Parents respond to options for middle school students


Faced with a $2.1 million budget shortfall, Regional School Unit 16 officials are considering three plans for restructuring how middle school students in Mechanic Falls, Minot and Poland are educated.

The first plan retains three separate middle schools; the second retains Poland’s Whittier Middles School and moves Minot’s seventh- and eighth-graders to Mechanic Falls; and the third establishes Whittier as the district’s only middle school.

In separate meetings, residents of the three towns reacted to the proposals.

In Poland, where 50 people gathered recently, concerns centered on loses in arts and language offerings. Several parents spoke to the fact that under all scenarios proposed cuts mean there will be no music for the district’s K-6 grades.

Parents were very receptive to having Mechanic Falls and Minot students go to Whittier middle school.
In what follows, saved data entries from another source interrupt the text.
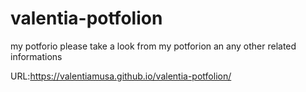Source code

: # valentia-potfolion
my potforio
 please take a look from my potforion an any other related  informations

 URL:https://valentiamusa.github.io/valentia-potfolion/
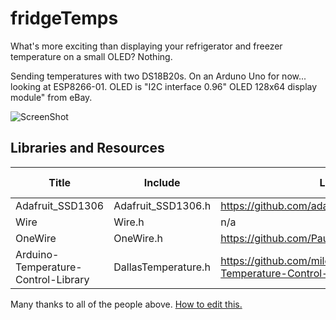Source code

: # fridgeTemps

What's more exciting than displaying your refrigerator and freezer temperature on a small OLED? Nothing.

Sending temperatures with two DS18B20s. On an Arduno Uno for now... looking at ESP8266-01. OLED is "I2C interface 0.96" OLED 128x64 display module" from eBay.

![ScreenShot](http://i.imgur.com/x2MWiis.jpg)

## Libraries and Resources

Title | Include | Link | w/ IDE?
------|---------|------|----------
Adafruit_SSD1306 | Adafruit_SSD1306.h | https://github.com/adafruit/Adafruit_SSD1306 | No
Wire | Wire.h | n/a | Yes
OneWire | OneWire.h | https://github.com/PaulStoffregen/OneWire | No
Arduino-Temperature-Control-Library | DallasTemperature.h | https://github.com/milesburton/Arduino-Temperature-Control-Library | No

Many thanks to all of the people above. [How to edit this.](https://guides.github.com/features/mastering-markdown/)
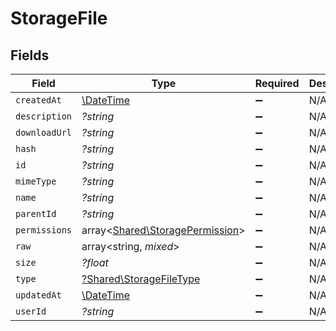 # StorageFile


## Fields

| Field                                                                       | Type                                                                        | Required                                                                    | Description                                                                 |
| --------------------------------------------------------------------------- | --------------------------------------------------------------------------- | --------------------------------------------------------------------------- | --------------------------------------------------------------------------- |
| `createdAt`                                                                 | [\DateTime](https://www.php.net/manual/en/class.datetime.php)               | :heavy_minus_sign:                                                          | N/A                                                                         |
| `description`                                                               | *?string*                                                                   | :heavy_minus_sign:                                                          | N/A                                                                         |
| `downloadUrl`                                                               | *?string*                                                                   | :heavy_minus_sign:                                                          | N/A                                                                         |
| `hash`                                                                      | *?string*                                                                   | :heavy_minus_sign:                                                          | N/A                                                                         |
| `id`                                                                        | *?string*                                                                   | :heavy_minus_sign:                                                          | N/A                                                                         |
| `mimeType`                                                                  | *?string*                                                                   | :heavy_minus_sign:                                                          | N/A                                                                         |
| `name`                                                                      | *?string*                                                                   | :heavy_minus_sign:                                                          | N/A                                                                         |
| `parentId`                                                                  | *?string*                                                                   | :heavy_minus_sign:                                                          | N/A                                                                         |
| `permissions`                                                               | array<[Shared\StoragePermission](../../Models/Shared/StoragePermission.md)> | :heavy_minus_sign:                                                          | N/A                                                                         |
| `raw`                                                                       | array<string, *mixed*>                                                      | :heavy_minus_sign:                                                          | N/A                                                                         |
| `size`                                                                      | *?float*                                                                    | :heavy_minus_sign:                                                          | N/A                                                                         |
| `type`                                                                      | [?Shared\StorageFileType](../../Models/Shared/StorageFileType.md)           | :heavy_minus_sign:                                                          | N/A                                                                         |
| `updatedAt`                                                                 | [\DateTime](https://www.php.net/manual/en/class.datetime.php)               | :heavy_minus_sign:                                                          | N/A                                                                         |
| `userId`                                                                    | *?string*                                                                   | :heavy_minus_sign:                                                          | N/A                                                                         |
“People have been floating this idea around for years,” Nancy Walker said, “Let’s just do it. No more talk, let’s just do it.”


In Mechanic Falls, more than 100 people met Thursday night and many declared their affection for their Elm Street School and made clear that they didn’t want their seventh- and eighth-graders transferred to Poland.

Parent Mitzi McKellick pointed out that Mechanic Falls is unique among the three towns in that it has a center, and is a village where children can be seen playing and walking about.

“If we lose our junior high, it will change the dynamics of our town,” McKellick said. “This school is the heartbeat of our town.”

Other parents argued that this “survival mode” decision, made under financial pressure, should be delayed, allowing clear thoughtful planning.

Responding to a comment that people were being railroaded into a tri-town middle school, School Committee Chairman Dave Griffiths told the audience that while there are very good reasons for a common middle school, the board has not made up its mind. He stated his personal preference was that people of the towns “open our wallets.”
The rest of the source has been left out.